(Task item)
From the records below, set down exactly the lines starting with the line that contains "Having contextualized Chilean" and going on through the line that contains "and he went". Nothing else is wanted.

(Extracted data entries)
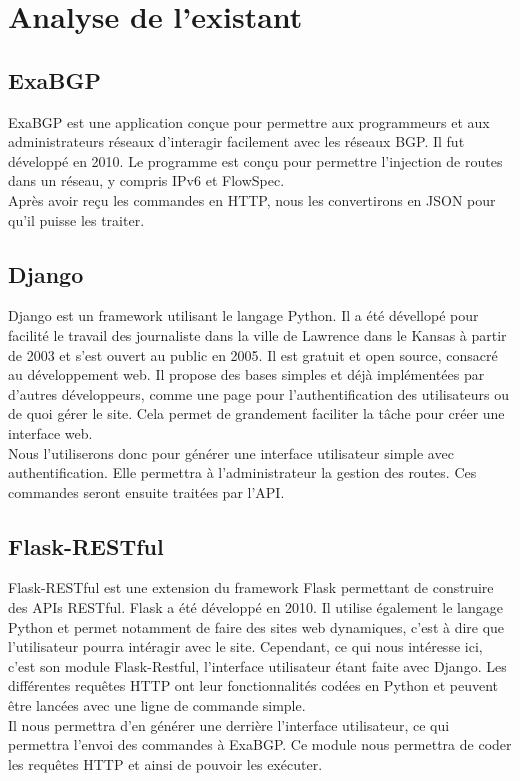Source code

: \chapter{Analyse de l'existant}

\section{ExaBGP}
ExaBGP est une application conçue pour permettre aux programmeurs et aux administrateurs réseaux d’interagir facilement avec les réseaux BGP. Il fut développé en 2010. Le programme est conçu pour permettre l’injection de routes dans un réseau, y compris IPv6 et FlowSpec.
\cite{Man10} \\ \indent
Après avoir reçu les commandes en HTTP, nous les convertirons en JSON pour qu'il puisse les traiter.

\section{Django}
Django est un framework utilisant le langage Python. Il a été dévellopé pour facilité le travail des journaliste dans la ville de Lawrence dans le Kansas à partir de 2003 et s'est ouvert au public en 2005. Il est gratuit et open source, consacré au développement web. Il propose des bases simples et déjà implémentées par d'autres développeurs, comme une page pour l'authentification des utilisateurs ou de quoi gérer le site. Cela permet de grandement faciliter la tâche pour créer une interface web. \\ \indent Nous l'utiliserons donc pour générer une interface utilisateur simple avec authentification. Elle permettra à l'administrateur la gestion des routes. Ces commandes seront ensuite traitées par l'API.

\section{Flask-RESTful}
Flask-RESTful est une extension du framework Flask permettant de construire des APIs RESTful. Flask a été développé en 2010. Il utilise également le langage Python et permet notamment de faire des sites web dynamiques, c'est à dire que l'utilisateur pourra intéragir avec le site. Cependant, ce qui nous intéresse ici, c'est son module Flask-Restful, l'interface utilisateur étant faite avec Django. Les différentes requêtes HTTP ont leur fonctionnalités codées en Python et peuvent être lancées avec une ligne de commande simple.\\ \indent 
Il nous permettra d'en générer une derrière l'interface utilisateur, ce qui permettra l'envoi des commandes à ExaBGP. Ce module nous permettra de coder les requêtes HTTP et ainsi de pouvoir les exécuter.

---

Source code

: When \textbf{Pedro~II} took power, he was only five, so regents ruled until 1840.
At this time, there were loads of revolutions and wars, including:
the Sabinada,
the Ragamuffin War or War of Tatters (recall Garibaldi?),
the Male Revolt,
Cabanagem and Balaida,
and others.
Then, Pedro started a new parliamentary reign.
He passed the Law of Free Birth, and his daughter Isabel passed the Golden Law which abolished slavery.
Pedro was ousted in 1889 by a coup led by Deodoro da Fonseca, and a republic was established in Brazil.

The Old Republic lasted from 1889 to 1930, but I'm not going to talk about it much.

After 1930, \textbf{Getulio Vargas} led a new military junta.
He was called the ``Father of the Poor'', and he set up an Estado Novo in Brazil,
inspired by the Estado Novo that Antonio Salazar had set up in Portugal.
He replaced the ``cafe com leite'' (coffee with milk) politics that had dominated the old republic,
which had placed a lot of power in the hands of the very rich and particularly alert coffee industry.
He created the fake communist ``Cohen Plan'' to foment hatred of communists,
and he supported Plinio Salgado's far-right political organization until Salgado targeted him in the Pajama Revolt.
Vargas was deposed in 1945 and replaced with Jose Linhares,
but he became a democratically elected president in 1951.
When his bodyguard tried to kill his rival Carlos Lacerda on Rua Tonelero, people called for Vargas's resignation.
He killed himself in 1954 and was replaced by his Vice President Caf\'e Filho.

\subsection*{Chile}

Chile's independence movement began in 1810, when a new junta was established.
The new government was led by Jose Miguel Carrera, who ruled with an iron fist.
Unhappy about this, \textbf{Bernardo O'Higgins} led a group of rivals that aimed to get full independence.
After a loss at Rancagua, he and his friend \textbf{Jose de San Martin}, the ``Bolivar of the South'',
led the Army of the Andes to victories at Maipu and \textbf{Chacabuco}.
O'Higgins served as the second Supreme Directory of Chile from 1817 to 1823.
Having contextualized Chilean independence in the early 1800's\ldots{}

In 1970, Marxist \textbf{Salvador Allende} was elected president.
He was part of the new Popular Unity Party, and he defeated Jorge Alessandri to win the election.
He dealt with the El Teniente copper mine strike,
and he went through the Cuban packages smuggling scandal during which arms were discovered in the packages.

(Answer for this exercise)
Having contextualized Chilean independence in the early 1800's\ldots{}

In 1970, Marxist \textbf{Salvador Allende} was elected president.
He was part of the new Popular Unity Party, and he defeated Jorge Alessandri to win the election.
He dealt with the El Teniente copper mine strike,
and he went through the Cuban packages smuggling scandal during which arms were discovered in the packages.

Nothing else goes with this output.